--- TASK INPUT Enclosed Below ---
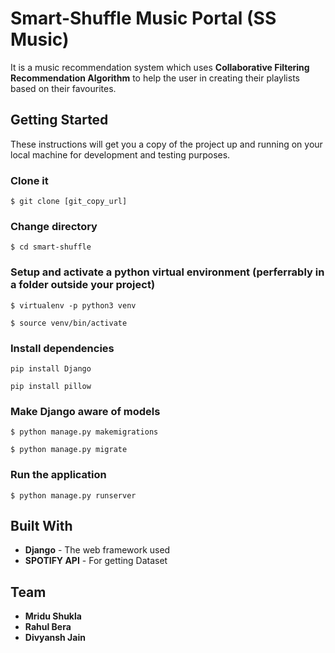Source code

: # Smart-Shuffle Music Portal (SS Music)
It is a music recommendation system which uses **Collaborative Filtering Recommendation Algorithm** to help the user in creating their playlists based on their favourites.

## Getting Started
These instructions will get you a copy of the project up and running on your local machine for development and testing purposes.

### Clone it
```
$ git clone [git_copy_url]
```

### Change directory
```
$ cd smart-shuffle
```

### Setup and activate a python virtual environment (perferrably in a folder outside your project)
```
$ virtualenv -p python3 venv
```
```
$ source venv/bin/activate
```

### Install dependencies
```
pip install Django
```
```
pip install pillow
```
### Make Django aware of models 
```
$ python manage.py makemigrations
```
```
$ python manage.py migrate
```
### Run the application
```
$ python manage.py runserver
```

## Built With

* **Django** - The web framework used
* **SPOTIFY API** - For getting Dataset


## Team

* **Mridu Shukla**
* **Rahul Bera**
* **Divyansh Jain**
--- End of Enclosed TASK INPUT ---
**PROBLEM TO WORK ON:** Please state how many lines in the listing above hold the string "manage", and nothing more.

**REPLY:** 3